Entries taken from a collection:
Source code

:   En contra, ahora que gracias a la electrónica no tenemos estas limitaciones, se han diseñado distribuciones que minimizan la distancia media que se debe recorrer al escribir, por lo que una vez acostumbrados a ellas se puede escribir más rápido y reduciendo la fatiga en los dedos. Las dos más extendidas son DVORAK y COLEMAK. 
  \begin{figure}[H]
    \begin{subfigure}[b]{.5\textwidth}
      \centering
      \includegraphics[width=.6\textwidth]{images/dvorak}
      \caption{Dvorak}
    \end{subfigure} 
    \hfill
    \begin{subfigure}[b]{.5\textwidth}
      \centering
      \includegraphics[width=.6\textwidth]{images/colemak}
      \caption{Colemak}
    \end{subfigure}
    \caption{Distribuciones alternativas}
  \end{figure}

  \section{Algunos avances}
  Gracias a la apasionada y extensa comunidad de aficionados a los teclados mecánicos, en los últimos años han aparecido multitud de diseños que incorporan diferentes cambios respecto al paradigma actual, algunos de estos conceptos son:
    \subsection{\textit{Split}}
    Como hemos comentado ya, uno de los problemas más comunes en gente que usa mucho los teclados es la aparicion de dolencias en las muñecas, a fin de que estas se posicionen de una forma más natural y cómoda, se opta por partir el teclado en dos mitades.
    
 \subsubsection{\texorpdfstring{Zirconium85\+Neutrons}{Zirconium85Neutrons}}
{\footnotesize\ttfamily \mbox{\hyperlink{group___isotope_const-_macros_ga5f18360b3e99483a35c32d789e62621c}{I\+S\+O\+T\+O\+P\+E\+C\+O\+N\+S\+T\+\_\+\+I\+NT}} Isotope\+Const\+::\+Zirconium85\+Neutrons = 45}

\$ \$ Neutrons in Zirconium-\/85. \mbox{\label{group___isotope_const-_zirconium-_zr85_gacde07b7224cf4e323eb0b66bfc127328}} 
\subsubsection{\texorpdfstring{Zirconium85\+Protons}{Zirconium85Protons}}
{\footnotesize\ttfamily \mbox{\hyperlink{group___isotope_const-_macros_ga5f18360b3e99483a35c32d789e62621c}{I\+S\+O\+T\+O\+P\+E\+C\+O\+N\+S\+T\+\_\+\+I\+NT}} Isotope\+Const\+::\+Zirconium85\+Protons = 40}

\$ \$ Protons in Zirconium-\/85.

Your task> Reproduce the records above with every character intact.

Answer section>
Source code

:   En contra, ahora que gracias a la electrónica no tenemos estas limitaciones, se han diseñado distribuciones que minimizan la distancia media que se debe recorrer al escribir, por lo que una vez acostumbrados a ellas se puede escribir más rápido y reduciendo la fatiga en los dedos. Las dos más extendidas son DVORAK y COLEMAK. 
  \begin{figure}[H]
    \begin{subfigure}[b]{.5\textwidth}
      \centering
      \includegraphics[width=.6\textwidth]{images/dvorak}
      \caption{Dvorak}
    \end{subfigure} 
    \hfill
    \begin{subfigure}[b]{.5\textwidth}
      \centering
      \includegraphics[width=.6\textwidth]{images/colemak}
      \caption{Colemak}
    \end{subfigure}
    \caption{Distribuciones alternativas}
  \end{figure}

  \section{Algunos avances}
  Gracias a la apasionada y extensa comunidad de aficionados a los teclados mecánicos, en los últimos años han aparecido multitud de diseños que incorporan diferentes cambios respecto al paradigma actual, algunos de estos conceptos son:
    \subsection{\textit{Split}}
    Como hemos comentado ya, uno de los problemas más comunes en gente que usa mucho los teclados es la aparicion de dolencias en las muñecas, a fin de que estas se posicionen de una forma más natural y cómoda, se opta por partir el teclado en dos mitades.
    
 \subsubsection{\texorpdfstring{Zirconium85\+Neutrons}{Zirconium85Neutrons}}
{\footnotesize\ttfamily \mbox{\hyperlink{group___isotope_const-_macros_ga5f18360b3e99483a35c32d789e62621c}{I\+S\+O\+T\+O\+P\+E\+C\+O\+N\+S\+T\+\_\+\+I\+NT}} Isotope\+Const\+::\+Zirconium85\+Neutrons = 45}

\$ \$ Neutrons in Zirconium-\/85. \mbox{\label{group___isotope_const-_zirconium-_zr85_gacde07b7224cf4e323eb0b66bfc127328}} 
\subsubsection{\texorpdfstring{Zirconium85\+Protons}{Zirconium85Protons}}
{\footnotesize\ttfamily \mbox{\hyperlink{group___isotope_const-_macros_ga5f18360b3e99483a35c32d789e62621c}{I\+S\+O\+T\+O\+P\+E\+C\+O\+N\+S\+T\+\_\+\+I\+NT}} Isotope\+Const\+::\+Zirconium85\+Protons = 40}

\$ \$ Protons in Zirconium-\/85.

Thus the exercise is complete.